If you take more INTERTOS than recommended, you may notice: confusion, excitability, restlessness, nervousness, and irritability. Depending on the degree of intoxication, symptoms may vary.

Taking very high doses of this medication may cause in children a state of drowsiness, nervousness, nausea, vomiting, or gait disturbances.

Cases of abuse with medications containing dextromethorphan have been reported, which may lead to severe adverse effects, such as: anxiety, panic, memory loss, tachycardia (accelerated heart rate), lethargy, hypertension or hypotension (high or low blood pressure), mydriasis (pupil dilation), agitation, vertigo, gastrointestinal disturbances, mumbling speech, nystagmus (involuntary and uncontrolled eye movements), fever, tachypnea (rapid and shallow breathing), brain damage, ataxia (uncoordinated movements), seizures, respiratory depression, loss of consciousness, arrhythmias (irregular heartbeats), and death.

In case of intoxication, appropriate treatments for symptoms will be applied, which may include intravenous naloxa injection and stomach lavage.

In case of overdose or accidental ingestion, consult your doctor or call the Toxicological Information Service (phone: 91 562 04 20), indicating the medication and the amount ingested.

Like all medications, INTERTOS can produce adverse effects, although not all people may experience them.

During the period of use of dextromethorphan, the following adverse effects have been observed, whose frequency has not been established with precision.

- Nervous system disorders: drowsiness, dizziness, fatigue, involuntary muscle contractions, and less frequently, mental confusion and headache.
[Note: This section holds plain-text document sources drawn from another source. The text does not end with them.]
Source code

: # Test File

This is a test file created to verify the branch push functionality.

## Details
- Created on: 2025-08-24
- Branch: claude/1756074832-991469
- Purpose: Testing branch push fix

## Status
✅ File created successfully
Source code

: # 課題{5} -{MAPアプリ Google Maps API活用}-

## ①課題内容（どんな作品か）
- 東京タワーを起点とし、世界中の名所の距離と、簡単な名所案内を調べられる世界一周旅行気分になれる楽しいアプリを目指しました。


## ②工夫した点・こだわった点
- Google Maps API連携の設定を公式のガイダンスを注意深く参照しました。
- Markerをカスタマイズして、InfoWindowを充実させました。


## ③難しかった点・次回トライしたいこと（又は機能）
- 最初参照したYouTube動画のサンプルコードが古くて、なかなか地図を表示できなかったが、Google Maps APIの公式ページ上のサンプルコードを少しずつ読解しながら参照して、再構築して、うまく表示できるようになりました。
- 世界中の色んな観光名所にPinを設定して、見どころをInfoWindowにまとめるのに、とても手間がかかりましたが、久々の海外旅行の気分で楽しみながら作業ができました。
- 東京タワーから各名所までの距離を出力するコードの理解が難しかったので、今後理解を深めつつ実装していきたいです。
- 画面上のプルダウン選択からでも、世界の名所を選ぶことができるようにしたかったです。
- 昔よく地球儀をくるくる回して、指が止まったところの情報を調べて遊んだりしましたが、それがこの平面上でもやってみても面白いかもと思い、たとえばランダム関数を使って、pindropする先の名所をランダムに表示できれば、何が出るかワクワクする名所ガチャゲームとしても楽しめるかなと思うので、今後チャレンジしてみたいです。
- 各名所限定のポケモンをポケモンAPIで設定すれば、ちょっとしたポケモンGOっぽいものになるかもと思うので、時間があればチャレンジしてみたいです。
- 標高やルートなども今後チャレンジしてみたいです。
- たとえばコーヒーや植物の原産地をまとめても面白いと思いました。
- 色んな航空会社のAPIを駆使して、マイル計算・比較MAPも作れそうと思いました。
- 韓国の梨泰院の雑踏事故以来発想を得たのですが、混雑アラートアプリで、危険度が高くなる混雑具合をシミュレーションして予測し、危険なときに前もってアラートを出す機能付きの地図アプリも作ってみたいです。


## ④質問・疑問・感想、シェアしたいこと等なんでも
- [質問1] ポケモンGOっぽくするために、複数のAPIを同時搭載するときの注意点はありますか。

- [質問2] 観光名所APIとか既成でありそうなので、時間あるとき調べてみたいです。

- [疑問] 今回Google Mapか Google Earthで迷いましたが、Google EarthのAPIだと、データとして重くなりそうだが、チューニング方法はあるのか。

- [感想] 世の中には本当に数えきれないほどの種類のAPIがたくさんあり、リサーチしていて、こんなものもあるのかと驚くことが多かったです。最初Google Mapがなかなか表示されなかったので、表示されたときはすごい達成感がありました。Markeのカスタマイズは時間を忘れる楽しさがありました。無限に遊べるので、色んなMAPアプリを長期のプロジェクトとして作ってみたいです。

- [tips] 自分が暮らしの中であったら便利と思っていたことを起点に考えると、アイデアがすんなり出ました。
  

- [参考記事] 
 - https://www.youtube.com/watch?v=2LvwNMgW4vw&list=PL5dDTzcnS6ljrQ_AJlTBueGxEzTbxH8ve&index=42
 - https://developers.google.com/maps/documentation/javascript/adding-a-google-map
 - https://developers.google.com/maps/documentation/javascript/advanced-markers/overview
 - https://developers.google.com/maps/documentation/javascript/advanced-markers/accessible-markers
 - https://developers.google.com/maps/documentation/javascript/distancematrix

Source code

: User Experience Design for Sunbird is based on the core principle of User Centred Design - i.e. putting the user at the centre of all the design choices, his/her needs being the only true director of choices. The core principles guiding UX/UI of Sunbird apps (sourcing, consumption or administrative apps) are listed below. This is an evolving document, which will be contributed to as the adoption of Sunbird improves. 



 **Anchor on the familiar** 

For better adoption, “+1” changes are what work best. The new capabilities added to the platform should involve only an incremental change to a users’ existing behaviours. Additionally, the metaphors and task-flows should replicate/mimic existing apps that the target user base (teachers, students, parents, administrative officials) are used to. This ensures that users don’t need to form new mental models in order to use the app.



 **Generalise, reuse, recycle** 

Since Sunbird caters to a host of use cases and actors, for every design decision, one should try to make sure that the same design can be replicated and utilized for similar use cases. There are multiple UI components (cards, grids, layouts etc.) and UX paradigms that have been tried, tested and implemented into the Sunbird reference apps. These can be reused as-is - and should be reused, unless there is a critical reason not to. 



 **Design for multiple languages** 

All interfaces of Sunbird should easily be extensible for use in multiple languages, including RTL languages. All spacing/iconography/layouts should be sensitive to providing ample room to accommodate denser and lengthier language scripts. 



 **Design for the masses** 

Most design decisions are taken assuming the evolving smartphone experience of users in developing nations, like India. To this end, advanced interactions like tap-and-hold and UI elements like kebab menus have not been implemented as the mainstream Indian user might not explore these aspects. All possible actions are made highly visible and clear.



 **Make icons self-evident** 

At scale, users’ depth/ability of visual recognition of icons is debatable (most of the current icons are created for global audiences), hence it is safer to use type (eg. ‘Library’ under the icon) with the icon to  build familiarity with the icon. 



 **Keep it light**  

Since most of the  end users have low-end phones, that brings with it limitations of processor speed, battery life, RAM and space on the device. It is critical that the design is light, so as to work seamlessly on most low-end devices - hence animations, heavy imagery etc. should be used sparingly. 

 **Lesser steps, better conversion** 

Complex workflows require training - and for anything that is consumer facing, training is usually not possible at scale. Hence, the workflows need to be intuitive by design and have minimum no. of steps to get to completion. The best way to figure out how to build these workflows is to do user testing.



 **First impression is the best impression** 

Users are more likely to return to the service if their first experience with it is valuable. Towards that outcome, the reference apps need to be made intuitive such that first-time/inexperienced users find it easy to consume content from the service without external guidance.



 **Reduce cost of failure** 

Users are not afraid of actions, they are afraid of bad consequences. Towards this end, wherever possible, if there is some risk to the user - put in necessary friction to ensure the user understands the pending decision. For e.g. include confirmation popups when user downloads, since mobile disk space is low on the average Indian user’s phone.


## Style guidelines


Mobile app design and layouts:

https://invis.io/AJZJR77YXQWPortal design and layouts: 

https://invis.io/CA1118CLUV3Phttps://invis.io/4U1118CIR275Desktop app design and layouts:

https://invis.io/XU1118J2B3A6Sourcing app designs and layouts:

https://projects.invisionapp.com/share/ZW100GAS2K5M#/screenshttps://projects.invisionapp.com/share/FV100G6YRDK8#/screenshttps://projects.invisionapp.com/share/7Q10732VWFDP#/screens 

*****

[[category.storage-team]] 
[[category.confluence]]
- Gastrointestinal disorders: nausea, vomiting, gastrointestinal discomfort such as stomach pain, constipation.

- Ear and labyrinth disorders: vertigo

- Immunological system disorders: hypersensitivity and anaphylactic reaction, including symptoms such as: skin rash, urticaria, edema, pruritus, and respiratory-cardiovascular difficulty.

- Psychiatric disorders: visual hallucinations and confusion. These effects are much more pronounced with overdose (See section If you take more INTERTOS than you should).

- Skin and subcutaneous tissue disorders: skin rash, urticaria, pruritus, erythema, allergic dermatitis.

Other adverse effects in children

The intake of very high doses of this medication can produce in children a state of drowsiness, nervousness, nausea, vomiting, or alterations in gait.

Reporting of adverse effects:

If you experience any type of adverse effect, consult your doctor, pharmacist, or nurse, even if it is about possible adverse effects that do not appear in this prospectus. You can also report them directly through the Spanish System of Pharmacovigilance of Medicines for Human Use: https://www.notificaRAM.es. By reporting adverse effects, you can contribute to providing more information about the safety of this medication.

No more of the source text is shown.